Having Position on Another Player
This term is used to describe the situation when there is a player who always acts before you. This means that you have a big advantage over your opponent as you have some additional information on what that player is going to do or has done or which cards he has or is waiting to receive and that means that you can use this information to your advantage. For example, the player acting before you decides to check, it may mean that he has quite a weak hand, or is about to perform a bluff. The player who is the first to act is «out-of-position».
How to use Position - Two Important Concepts
There are two main concepts to consider before deciding on your future position.
So where do you want to sit?
It will always depend on your gaming style and experience as a poker player. You must also remember to analyze at least several hands at the active table before choosing where to sit. This gives you a huge amount of information about where is a prime spot as well as giving you the necessary information on the players before getting involved in a hand.
Who do you want in front or behind you?
Ideally in case you are willing to get your hand in reading your opponents you should want to have the aggressive players in front of you. That will give a nice opportunity to analyze their actions before making your decisions. As a matter of fact, aggressive players tend to raise a lot so you can see a raise coming rather than calling them (this may sound a little confusing, but this is exactly what will save you from getting trapped into a hand after calling and subsequently finding the aggressive player has made a large raise). More passive players will often fold to your bets and won’t raise often, so theoretically you want to have them sitting after you. Do not be afraid to leave a seat in order to change position if you find that the circumstances have changed not to your credit.
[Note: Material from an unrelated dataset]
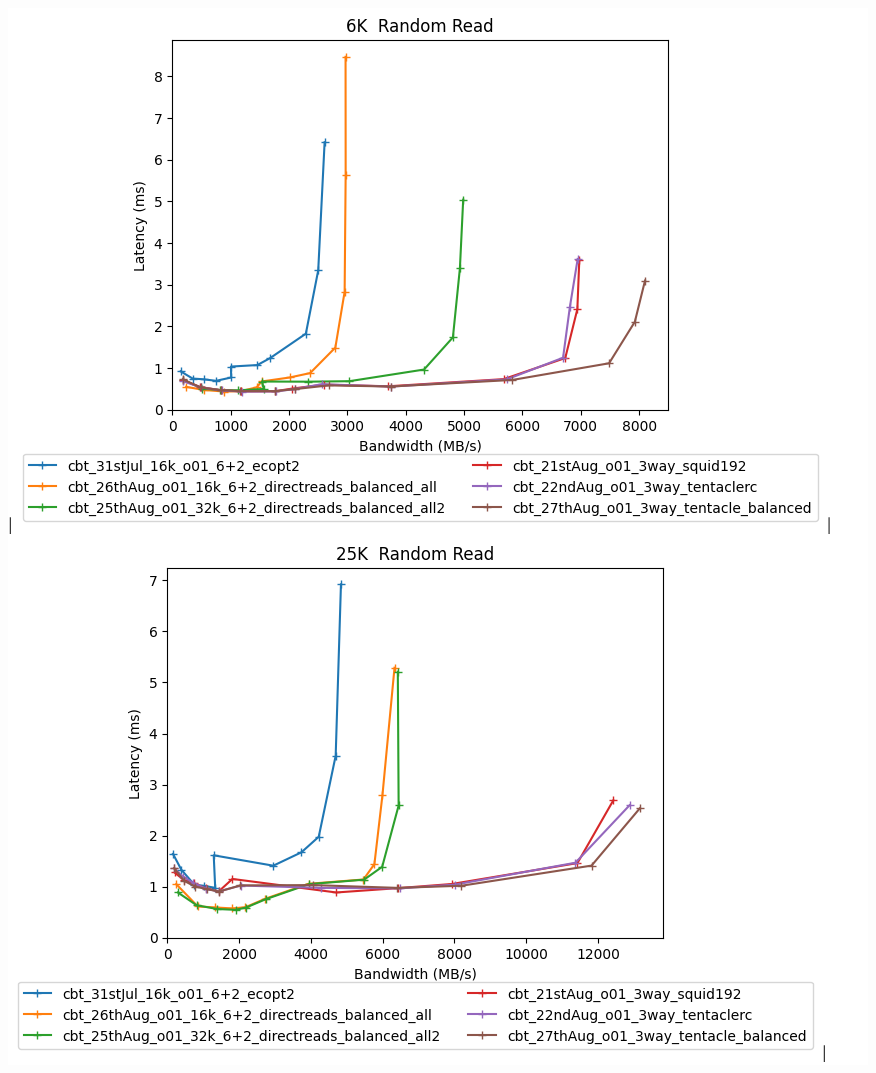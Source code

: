 |<a name="65536-randread"></a>![6K  Random Read](plots.250828_134645/Comparison_65536_randread.png)|<a name="262144-randread"></a>![25K  Random Read](plots.250828_134645/Comparison_262144_randread.png)|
In case you are happened to occupy the middle or the late position, you can also raise the pot even if you have a poor hand. By making the passive players fold in most cases you can take the pot there and then, but if you get called you can still take the pot on the flop if it hits your cards.
By using this method which is favored by a lot of pro players, on the late position you’ll have the control over the hand and that will allow you to see other players’ actions on the later rounds as well. Effectively you have ‘created position’.